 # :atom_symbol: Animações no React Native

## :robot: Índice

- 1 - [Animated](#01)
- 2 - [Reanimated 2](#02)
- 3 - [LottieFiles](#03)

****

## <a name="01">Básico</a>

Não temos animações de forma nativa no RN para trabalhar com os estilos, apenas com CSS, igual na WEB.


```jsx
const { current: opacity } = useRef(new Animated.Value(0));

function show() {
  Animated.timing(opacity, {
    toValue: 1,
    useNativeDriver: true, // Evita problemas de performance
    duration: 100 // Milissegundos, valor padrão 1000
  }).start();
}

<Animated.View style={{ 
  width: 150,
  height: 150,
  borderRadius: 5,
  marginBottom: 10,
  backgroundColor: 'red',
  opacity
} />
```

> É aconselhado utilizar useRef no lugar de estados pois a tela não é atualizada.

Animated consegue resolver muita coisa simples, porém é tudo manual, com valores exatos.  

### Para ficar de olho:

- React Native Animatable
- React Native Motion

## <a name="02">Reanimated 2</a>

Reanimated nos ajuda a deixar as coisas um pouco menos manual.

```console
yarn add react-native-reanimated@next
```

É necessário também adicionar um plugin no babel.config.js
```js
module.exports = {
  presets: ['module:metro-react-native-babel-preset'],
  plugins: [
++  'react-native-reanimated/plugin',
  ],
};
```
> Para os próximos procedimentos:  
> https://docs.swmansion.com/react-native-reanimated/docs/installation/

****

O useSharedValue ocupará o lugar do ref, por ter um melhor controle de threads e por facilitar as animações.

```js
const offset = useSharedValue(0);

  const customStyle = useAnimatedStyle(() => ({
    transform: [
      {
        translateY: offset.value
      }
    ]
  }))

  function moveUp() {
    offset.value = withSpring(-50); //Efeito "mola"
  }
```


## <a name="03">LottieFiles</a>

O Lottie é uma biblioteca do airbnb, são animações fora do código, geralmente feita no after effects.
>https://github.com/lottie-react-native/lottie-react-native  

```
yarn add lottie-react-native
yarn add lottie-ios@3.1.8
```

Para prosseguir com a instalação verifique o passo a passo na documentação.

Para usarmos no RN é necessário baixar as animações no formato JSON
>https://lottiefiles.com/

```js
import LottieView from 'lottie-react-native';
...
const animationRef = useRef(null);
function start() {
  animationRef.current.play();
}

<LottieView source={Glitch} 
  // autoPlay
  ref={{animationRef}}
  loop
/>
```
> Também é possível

++++++++++++++++++++

Exercise aim ▸ Restate the listing word for word.

Answer box ▸
 # :atom_symbol: Animações no React Native

## :robot: Índice

- 1 - [Animated](#01)
- 2 - [Reanimated 2](#02)
- 3 - [LottieFiles](#03)

****

## <a name="01">Básico</a>

Não temos animações de forma nativa no RN para trabalhar com os estilos, apenas com CSS, igual na WEB.


```jsx
const { current: opacity } = useRef(new Animated.Value(0));

function show() {
  Animated.timing(opacity, {
    toValue: 1,
    useNativeDriver: true, // Evita problemas de performance
    duration: 100 // Milissegundos, valor padrão 1000
  }).start();
}

<Animated.View style={{ 
  width: 150,
  height: 150,
  borderRadius: 5,
  marginBottom: 10,
  backgroundColor: 'red',
  opacity
} />
```

> É aconselhado utilizar useRef no lugar de estados pois a tela não é atualizada.

Animated consegue resolver muita coisa simples, porém é tudo manual, com valores exatos.  

### Para ficar de olho:

- React Native Animatable
- React Native Motion

## <a name="02">Reanimated 2</a>

Reanimated nos ajuda a deixar as coisas um pouco menos manual.

```console
yarn add react-native-reanimated@next
```

É necessário também adicionar um plugin no babel.config.js
```js
module.exports = {
  presets: ['module:metro-react-native-babel-preset'],
  plugins: [
++  'react-native-reanimated/plugin',
  ],
};
```
> Para os próximos procedimentos:  
> https://docs.swmansion.com/react-native-reanimated/docs/installation/

****

O useSharedValue ocupará o lugar do ref, por ter um melhor controle de threads e por facilitar as animações.

```js
const offset = useSharedValue(0);

  const customStyle = useAnimatedStyle(() => ({
    transform: [
      {
        translateY: offset.value
      }
    ]
  }))

  function moveUp() {
    offset.value = withSpring(-50); //Efeito "mola"
  }
```


## <a name="03">LottieFiles</a>

O Lottie é uma biblioteca do airbnb, são animações fora do código, geralmente feita no after effects.
>https://github.com/lottie-react-native/lottie-react-native  

```
yarn add lottie-react-native
yarn add lottie-ios@3.1.8
```

Para prosseguir com a instalação verifique o passo a passo na documentação.

Para usarmos no RN é necessário baixar as animações no formato JSON
>https://lottiefiles.com/

```js
import LottieView from 'lottie-react-native';
...
const animationRef = useRef(null);
function start() {
  animationRef.current.play();
}

<LottieView source={Glitch} 
  // autoPlay
  ref={{animationRef}}
  loop
/>
```
> Também é possível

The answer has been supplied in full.